Improving Craigslist's Classification
Optimized Craigslist's classification system by creating an algorithm combining LSTM and Random Forest for Text and Image Classification respectively, reducing misclassifications by 31%.
Overview:
This project aimed to optimize Craigslist's classification system for its computer and computer parts listings. By developing a sophisticated algorithm that combines Long Short-Term Memory (LSTM) networks for text classification and Random Forest for image classification, we achieved a significant reduction in misclassifications by 31%.
Challenges Addressed:
Frequent misclassification of items leading to inefficient searches and user frustration.
Improving the discoverability of accurately listed items to bolster market efficiency.
Solution:
Text Classification: Implemented a comprehensive NLP pipeline including tokenization, stopwords removal, stemming, lemmatization, and TF-IDF vectorization.

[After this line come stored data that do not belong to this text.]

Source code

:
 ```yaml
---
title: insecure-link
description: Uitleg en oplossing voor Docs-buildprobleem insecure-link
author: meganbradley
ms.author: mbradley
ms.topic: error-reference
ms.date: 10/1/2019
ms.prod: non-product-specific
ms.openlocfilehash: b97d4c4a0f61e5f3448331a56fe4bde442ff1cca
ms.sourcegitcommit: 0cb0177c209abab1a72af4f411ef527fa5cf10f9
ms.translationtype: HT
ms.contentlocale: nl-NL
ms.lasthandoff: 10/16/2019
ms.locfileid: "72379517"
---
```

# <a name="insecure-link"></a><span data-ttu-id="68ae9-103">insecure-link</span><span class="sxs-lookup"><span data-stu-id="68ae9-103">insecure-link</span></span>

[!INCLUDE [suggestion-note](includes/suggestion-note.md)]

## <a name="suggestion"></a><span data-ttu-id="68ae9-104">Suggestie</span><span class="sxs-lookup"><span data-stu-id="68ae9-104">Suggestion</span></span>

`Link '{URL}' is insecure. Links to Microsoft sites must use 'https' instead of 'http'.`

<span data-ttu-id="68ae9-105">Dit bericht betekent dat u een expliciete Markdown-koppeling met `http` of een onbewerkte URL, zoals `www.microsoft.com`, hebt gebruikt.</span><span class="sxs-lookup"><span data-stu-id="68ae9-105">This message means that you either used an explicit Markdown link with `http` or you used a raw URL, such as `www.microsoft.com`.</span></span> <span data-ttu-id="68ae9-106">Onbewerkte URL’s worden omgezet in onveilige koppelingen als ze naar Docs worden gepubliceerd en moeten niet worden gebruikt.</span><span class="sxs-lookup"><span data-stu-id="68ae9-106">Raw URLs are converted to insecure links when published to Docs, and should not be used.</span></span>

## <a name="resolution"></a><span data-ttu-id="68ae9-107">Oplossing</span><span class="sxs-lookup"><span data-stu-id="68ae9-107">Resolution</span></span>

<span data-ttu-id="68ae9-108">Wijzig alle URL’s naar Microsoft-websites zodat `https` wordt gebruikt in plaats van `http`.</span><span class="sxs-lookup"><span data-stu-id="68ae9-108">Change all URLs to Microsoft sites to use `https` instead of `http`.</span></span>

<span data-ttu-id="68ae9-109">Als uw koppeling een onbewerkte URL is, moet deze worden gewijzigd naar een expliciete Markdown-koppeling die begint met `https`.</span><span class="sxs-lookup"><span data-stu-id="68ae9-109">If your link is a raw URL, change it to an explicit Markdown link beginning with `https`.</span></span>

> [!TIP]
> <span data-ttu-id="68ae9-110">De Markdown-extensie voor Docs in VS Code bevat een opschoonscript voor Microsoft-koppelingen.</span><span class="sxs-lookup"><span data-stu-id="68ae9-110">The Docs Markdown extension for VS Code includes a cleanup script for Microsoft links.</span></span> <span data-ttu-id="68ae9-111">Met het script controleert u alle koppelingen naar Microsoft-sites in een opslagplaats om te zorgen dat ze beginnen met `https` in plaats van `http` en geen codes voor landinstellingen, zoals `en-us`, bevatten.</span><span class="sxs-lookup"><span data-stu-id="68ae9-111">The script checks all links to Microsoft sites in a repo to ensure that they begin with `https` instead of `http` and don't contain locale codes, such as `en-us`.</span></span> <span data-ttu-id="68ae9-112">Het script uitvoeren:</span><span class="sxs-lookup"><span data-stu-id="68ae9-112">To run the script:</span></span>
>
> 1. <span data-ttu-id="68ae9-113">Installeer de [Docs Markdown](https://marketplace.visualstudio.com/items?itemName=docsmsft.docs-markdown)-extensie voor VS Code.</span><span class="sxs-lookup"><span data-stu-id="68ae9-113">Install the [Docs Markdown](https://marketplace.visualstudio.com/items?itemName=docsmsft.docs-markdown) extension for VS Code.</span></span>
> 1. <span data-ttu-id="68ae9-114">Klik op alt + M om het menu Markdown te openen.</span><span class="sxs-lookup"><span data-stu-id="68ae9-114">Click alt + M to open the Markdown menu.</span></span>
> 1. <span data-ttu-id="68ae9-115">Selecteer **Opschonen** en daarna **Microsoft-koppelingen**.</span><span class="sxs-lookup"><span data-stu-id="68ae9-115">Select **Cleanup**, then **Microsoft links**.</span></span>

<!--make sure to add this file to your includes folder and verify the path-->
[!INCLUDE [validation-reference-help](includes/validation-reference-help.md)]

Image Classification: Utilized preprocessing steps such as resizing, normalizing, and converting images to RGB color space. The Convolutional Neural Network (CNN) and Random Forest models were applied to classify images.
Algorithm: Combined LSTM and Random Forest models to leverage the strengths of both text and image data for accurate classification.
Performance: Achieved a 19.7% misclassification rate on Craigslist test data, significantly lower than the platform's previous rate of ~30-40%.
Impact:
User Experience: Enhanced search precision, reducing user frustration and improving the overall experience.
Operational Efficiency: Decreased the need for manual oversight, reducing operational costs.
Monetization Opportunities: Improved categorization paves the way for new revenue streams through targeted advertising and premium listing features.